Collection entries:
• • •
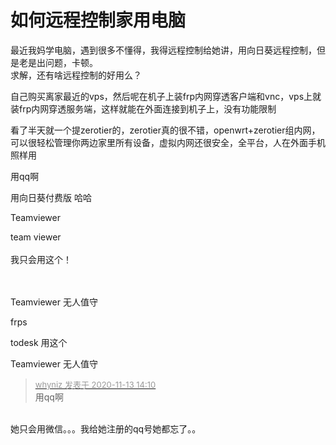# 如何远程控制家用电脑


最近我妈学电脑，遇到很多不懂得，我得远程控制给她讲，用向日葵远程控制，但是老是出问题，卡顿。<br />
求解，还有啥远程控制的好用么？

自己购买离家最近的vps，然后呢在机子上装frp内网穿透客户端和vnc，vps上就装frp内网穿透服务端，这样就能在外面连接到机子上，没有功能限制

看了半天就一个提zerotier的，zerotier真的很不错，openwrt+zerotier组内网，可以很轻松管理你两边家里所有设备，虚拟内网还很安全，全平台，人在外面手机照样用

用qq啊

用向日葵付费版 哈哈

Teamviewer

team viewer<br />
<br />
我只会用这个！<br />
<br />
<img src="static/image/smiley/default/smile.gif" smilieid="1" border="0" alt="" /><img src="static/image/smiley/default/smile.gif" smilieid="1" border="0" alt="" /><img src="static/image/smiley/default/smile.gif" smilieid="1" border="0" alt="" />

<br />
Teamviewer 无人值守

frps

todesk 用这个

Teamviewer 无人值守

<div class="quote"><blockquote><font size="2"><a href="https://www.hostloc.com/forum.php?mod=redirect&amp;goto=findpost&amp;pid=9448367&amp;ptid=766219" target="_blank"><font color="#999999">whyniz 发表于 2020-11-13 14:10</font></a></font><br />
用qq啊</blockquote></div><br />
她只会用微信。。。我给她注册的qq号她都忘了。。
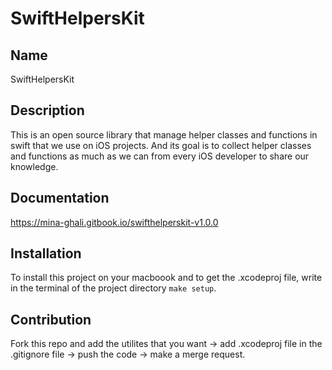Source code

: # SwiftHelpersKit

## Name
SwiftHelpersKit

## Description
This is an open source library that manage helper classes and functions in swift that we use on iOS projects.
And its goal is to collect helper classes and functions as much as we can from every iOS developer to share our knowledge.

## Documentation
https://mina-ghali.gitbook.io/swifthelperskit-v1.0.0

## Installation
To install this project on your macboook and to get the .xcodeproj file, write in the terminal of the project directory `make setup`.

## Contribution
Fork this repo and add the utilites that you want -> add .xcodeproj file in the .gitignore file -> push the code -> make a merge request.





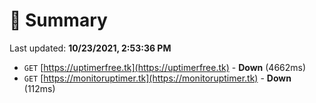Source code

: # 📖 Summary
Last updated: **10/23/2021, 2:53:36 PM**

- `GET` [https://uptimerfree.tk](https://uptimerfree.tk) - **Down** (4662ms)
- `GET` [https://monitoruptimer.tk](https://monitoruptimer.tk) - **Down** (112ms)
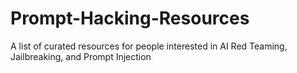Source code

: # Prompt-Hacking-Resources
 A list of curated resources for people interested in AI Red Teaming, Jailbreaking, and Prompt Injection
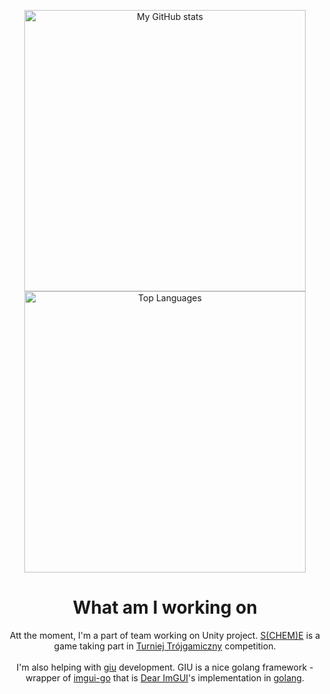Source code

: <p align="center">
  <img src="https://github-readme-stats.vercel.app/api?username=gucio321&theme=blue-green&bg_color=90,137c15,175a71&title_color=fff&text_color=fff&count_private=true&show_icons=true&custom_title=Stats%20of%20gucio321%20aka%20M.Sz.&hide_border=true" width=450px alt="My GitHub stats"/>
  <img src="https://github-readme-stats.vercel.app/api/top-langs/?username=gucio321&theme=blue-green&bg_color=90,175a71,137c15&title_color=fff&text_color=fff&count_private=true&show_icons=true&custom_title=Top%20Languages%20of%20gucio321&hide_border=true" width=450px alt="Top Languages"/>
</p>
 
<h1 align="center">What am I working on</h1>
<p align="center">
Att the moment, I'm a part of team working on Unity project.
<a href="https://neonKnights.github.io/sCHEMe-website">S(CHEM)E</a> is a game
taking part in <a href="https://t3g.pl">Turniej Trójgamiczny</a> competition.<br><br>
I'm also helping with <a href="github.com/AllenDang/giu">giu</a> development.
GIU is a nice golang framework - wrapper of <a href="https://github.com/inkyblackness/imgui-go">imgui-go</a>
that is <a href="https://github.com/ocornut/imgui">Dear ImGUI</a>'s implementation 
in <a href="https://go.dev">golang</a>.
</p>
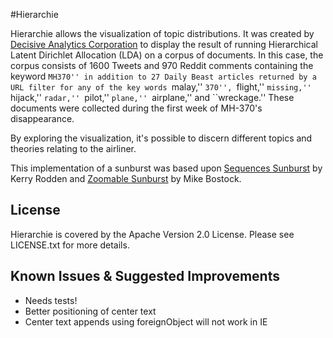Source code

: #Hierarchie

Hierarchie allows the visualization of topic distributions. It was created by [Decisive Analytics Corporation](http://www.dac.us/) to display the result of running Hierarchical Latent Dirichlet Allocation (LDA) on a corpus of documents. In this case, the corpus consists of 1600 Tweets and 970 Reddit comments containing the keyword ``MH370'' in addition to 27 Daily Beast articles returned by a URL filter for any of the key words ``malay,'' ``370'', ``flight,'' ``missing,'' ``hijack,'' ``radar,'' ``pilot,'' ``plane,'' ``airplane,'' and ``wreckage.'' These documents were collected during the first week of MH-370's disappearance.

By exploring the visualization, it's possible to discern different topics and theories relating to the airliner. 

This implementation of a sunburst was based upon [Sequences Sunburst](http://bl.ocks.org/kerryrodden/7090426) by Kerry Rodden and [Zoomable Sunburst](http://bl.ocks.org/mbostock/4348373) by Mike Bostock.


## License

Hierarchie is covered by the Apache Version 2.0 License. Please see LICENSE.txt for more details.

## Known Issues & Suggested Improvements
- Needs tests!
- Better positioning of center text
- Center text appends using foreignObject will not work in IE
• • •
• Task description
Print every line from the one that contains "- Better positioning of center text" to the end of the records, exactly as written, and nothing more.

• Result for this exercise
- Better positioning of center text
- Center text appends using foreignObject will not work in IE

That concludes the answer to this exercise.